Rental Family stars Brendan Fraser as an out-of-work American actor living in Tokyo. He accepts employment with an agency that gets performers to play roles in real people’s lives. You may need a friend, for example, or a mourner should you fear your funeral will be sparse. (Tell me about it.) Fraser won an Oscar for a dark performance in The Whale but in this he’s back as a lovable, good-hearted everyman. (Is there anyone who does that better, aside from Tom Hanks?)
Fraser plays Phillip, who arrived in Tokyo seven years before to star in a toothpaste commercial and has never left. Presumably, there is nothing, and no one, calling him home. He lives alone in a tiny, dimly lit apartment. His displacement and isolation are firmly established visually. He is a big fella – too big for his apartment, too big for everything in Japan. He stands out in every group shot. He longs to belong and spends his evenings gazing enviously at the happy families in the building opposite who don’t seem to have heard of curtains. Or blinds. (And we think that the Japanese are way ahead of us in everything.)

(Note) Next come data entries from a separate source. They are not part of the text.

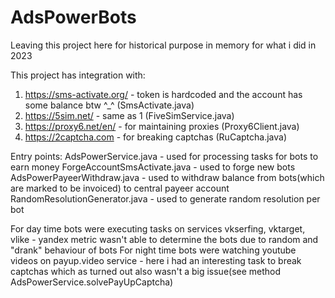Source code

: # AdsPowerBots
Leaving this project here for historical purpose in memory for what i did in 2023

This project has integration with:
1. https://sms-activate.org/ - token is hardcoded and the account has some balance btw ^_^ (SmsActivate.java)
2. https://5sim.net/ - same as 1 (FiveSimService.java)
3. https://proxy6.net/en/ - for maintaining proxies (Proxy6Client.java)
4. https://2captcha.com - for breaking captchas (RuCaptcha.java)

Entry points:
AdsPowerService.java - used for processing tasks for bots to earn money
ForgeAccountSmsActivate.java - used to forge new bots
AdsPowerPayeerWithdraw.java - used to withdraw balance from bots(which are marked to be invoiced) to central payeer account 
RandomResolutionGenerator.java - used to generate random resolution per bot

For day time bots were executing tasks on services vkserfing, vktarget, vlike - yandex metric wasn't able to determine the bots due to random and "drank" behaviour of bots
For night time bots were watching youtube videos on payup.video service - here i had an interesting task to break captchas which as turned out also wasn't a big issue(see method AdsPowerService.solvePayUpCaptcha)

He’s out of options when he accepts the job with the agency and is first deployed to play the ‘sad American’ at a fake funeral so the client can ascertain how he will be mourned. (Such a good idea.) He doesn’t know the funeral is fake initially, and neither do we, so when the ‘corpse’ suddenly sits up it is brilliantly funny. Minor assignments lead to two major ones. In one scenario Phillip pretends to be a journalist keen to interview a once-famous actor who fears irrelevance and is losing his memory. In another a mother asks him to play her little girl’s long absent father. This is so she might get her daughter (Shannon Mahina Gorman, cute as a button) into a top school that discriminates against single parents. She wants her daughter to believe that Phillip is her real father, too, which is heinous. We know it. He knows it. But his boss is convincing. We’re helping, not hurting, he keeps saying. These are the most meaningful parts that you will ever play, he says. Of course, Phillip ends up not being able to stop himself from becoming emotionally attached.
The film wants to hug you, rather than unsettle
This is rich terrain psychologically, yet there are questions the film is unwilling to go near. Where is that absent father? Why is the mother OK with deceiving her daughter? How are schools allowed to discriminate in such a way? It is rich terrain morally, too. Is living a lie better than the alternative? But it doesn’t go much near that either. Just when you think it’s about to, everything dissolves into sentimentality. The film wants to hug you, rather than unsettle.
But there are pluses. It is wonderfully filmed by director Hikari, infusing Tokyo with the most astonishing beauty, and there is a clever twist towards the end involving the boss that I absolutely didn’t see coming. As for Fraser’s performance, it is immensely touching. He seems to have learned some Japanese for the role, God bless him, and his sad, puppy-dog eyes establish his lonely, vulnerable character right from the off.
That said, can we now please draw a line under all these films with a ‘human connection is everything’ message? Might we not hear it for the nodding acquaintance one day? I love a nodding acquaintance who asks for nothing. This, I now realise, is why my funeral might be sparse.